Work task: This task calls for copying every line of the records that includes the word "local".

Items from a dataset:
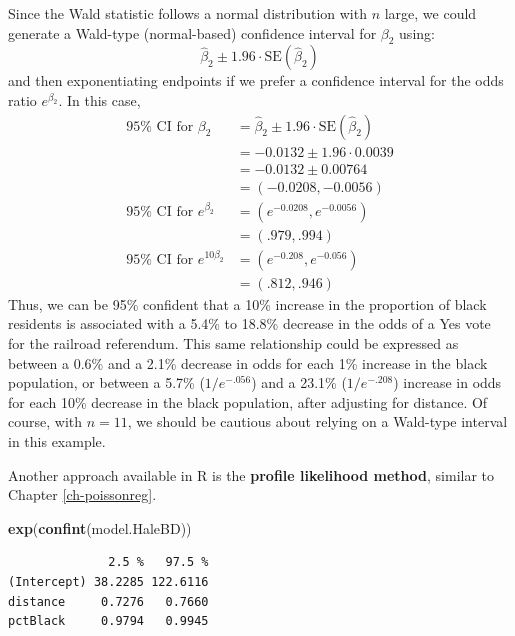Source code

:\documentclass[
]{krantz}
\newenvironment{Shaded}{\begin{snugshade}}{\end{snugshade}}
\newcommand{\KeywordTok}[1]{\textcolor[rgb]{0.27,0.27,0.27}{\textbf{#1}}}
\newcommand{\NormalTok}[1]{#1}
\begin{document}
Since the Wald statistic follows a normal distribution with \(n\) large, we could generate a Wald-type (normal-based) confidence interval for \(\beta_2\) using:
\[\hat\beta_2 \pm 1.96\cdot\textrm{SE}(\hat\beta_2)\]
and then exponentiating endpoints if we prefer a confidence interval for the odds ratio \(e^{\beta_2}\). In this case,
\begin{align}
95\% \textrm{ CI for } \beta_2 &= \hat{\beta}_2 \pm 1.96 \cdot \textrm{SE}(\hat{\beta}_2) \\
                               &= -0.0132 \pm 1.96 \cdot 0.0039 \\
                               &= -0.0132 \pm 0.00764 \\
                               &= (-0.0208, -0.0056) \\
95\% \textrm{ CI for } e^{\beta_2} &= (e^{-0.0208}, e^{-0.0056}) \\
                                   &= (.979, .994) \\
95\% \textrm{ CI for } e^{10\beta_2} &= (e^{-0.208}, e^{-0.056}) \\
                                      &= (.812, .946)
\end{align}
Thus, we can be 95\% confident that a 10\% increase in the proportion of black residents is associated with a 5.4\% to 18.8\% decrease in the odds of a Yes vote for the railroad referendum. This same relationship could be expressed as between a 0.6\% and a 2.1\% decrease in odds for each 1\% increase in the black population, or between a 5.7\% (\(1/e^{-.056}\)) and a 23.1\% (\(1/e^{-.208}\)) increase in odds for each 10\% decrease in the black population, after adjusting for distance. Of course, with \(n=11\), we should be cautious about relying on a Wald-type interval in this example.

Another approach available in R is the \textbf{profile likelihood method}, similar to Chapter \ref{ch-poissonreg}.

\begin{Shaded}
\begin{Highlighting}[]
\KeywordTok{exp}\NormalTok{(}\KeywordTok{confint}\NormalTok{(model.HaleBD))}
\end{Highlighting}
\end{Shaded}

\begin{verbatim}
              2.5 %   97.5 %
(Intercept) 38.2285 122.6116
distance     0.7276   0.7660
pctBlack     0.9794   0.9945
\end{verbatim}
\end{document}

==

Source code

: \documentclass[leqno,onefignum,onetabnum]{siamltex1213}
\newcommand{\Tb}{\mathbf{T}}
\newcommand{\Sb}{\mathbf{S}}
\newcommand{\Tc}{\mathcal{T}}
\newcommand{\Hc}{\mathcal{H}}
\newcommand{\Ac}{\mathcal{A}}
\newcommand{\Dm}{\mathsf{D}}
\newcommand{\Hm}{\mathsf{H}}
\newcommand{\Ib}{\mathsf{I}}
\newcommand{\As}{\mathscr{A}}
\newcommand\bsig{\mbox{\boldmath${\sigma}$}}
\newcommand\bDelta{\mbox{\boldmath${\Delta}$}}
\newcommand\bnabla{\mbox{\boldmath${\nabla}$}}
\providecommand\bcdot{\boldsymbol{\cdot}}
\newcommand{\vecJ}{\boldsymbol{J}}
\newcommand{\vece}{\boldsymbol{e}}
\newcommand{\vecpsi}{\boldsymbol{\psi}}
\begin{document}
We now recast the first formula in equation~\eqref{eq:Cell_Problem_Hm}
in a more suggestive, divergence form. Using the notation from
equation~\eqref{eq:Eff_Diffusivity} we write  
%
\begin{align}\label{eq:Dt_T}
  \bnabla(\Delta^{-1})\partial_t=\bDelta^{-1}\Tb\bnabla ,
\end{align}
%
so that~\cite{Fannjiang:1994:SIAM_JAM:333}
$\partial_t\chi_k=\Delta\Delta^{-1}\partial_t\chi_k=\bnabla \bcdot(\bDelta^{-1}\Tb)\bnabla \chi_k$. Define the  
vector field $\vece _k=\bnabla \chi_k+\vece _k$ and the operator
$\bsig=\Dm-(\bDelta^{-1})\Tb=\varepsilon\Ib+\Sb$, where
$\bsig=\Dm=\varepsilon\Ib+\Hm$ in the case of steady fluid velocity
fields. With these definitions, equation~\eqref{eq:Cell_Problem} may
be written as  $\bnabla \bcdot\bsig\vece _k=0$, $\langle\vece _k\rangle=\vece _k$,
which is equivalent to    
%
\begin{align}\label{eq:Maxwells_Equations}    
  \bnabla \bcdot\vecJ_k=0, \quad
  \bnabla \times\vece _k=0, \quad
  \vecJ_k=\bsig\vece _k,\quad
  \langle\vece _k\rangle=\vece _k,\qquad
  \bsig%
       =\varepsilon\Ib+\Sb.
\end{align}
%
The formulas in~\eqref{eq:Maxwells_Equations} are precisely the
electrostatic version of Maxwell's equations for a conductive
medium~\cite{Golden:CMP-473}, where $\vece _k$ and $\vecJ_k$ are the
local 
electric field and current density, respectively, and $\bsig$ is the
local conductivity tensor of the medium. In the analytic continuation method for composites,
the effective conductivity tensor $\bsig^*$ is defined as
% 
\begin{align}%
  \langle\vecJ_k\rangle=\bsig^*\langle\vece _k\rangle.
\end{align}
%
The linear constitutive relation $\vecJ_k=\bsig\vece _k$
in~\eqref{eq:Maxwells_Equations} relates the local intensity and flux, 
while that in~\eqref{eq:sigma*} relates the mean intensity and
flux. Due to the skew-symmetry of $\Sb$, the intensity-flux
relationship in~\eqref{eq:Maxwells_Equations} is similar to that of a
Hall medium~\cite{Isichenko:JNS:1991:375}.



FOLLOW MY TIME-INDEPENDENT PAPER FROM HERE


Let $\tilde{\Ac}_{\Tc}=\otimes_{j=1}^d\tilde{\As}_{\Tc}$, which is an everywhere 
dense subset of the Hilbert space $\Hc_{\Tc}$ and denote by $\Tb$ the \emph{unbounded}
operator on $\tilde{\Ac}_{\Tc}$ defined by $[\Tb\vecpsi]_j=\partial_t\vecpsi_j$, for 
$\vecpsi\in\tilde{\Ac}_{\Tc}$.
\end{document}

...

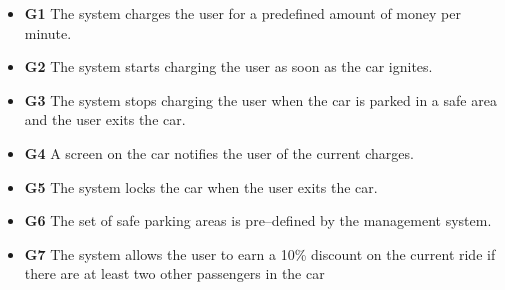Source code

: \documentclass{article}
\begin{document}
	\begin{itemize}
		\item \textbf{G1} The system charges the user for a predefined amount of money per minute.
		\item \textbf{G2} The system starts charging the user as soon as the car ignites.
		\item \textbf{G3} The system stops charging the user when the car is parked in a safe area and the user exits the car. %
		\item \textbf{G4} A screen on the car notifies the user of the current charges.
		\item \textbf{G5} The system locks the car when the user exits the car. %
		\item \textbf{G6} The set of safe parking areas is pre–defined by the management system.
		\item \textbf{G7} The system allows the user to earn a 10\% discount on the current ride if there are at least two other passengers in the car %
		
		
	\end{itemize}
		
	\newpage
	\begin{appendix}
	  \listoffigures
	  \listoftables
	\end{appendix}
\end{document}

Output:
local 
local conductivity tensor of the medium. In the analytic continuation method for composites,
in~\eqref{eq:Maxwells_Equations} relates the local intensity and flux, 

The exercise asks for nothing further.